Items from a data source
<<<<
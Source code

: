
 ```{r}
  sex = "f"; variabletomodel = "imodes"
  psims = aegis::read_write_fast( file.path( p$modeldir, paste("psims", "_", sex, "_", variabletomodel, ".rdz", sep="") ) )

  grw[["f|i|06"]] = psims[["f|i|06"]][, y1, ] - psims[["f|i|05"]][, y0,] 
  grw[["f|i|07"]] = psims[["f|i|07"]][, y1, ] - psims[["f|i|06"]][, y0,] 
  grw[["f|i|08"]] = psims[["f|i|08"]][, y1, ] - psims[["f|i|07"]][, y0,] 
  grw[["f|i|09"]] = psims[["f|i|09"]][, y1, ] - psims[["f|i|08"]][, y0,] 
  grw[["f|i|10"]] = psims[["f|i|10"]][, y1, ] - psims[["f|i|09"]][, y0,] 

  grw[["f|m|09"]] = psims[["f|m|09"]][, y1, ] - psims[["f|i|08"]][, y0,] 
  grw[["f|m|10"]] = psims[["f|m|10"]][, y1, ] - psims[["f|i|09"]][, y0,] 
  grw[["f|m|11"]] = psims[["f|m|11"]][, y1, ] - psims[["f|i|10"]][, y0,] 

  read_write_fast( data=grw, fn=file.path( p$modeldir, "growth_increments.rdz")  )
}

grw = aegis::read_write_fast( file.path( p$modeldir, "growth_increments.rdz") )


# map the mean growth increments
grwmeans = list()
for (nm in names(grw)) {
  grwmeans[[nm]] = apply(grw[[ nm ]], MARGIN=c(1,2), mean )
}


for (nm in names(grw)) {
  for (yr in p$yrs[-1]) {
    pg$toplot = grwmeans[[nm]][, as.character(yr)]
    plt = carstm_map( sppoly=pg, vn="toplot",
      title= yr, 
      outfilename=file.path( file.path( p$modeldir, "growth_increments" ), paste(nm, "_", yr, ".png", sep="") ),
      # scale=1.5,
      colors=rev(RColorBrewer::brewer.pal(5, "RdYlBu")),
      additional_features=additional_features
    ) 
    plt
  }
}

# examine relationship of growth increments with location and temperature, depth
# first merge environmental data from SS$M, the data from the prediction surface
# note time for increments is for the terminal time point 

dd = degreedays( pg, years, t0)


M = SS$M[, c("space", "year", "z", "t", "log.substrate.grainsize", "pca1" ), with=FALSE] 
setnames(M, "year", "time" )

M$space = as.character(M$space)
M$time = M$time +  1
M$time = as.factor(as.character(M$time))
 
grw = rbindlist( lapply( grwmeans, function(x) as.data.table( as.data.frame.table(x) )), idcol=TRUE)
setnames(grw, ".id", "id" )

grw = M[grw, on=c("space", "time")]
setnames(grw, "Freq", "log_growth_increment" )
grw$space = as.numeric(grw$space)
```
>>>>
Each line that contains the string "psims" should be copied from the data above.

  psims = aegis::read_write_fast( file.path( p$modeldir, paste("psims", "_", sex, "_", variabletomodel, ".rdz", sep="") ) )
  grw[["f|i|06"]] = psims[["f|i|06"]][, y1, ] - psims[["f|i|05"]][, y0,] 
  grw[["f|i|07"]] = psims[["f|i|07"]][, y1, ] - psims[["f|i|06"]][, y0,] 
  grw[["f|i|08"]] = psims[["f|i|08"]][, y1, ] - psims[["f|i|07"]][, y0,] 
  grw[["f|i|09"]] = psims[["f|i|09"]][, y1, ] - psims[["f|i|08"]][, y0,] 
  grw[["f|i|10"]] = psims[["f|i|10"]][, y1, ] - psims[["f|i|09"]][, y0,] 
  grw[["f|m|09"]] = psims[["f|m|09"]][, y1, ] - psims[["f|i|08"]][, y0,] 
  grw[["f|m|10"]] = psims[["f|m|10"]][, y1, ] - psims[["f|i|09"]][, y0,] 
  grw[["f|m|11"]] = psims[["f|m|11"]][, y1, ] - psims[["f|i|10"]][, y0,] 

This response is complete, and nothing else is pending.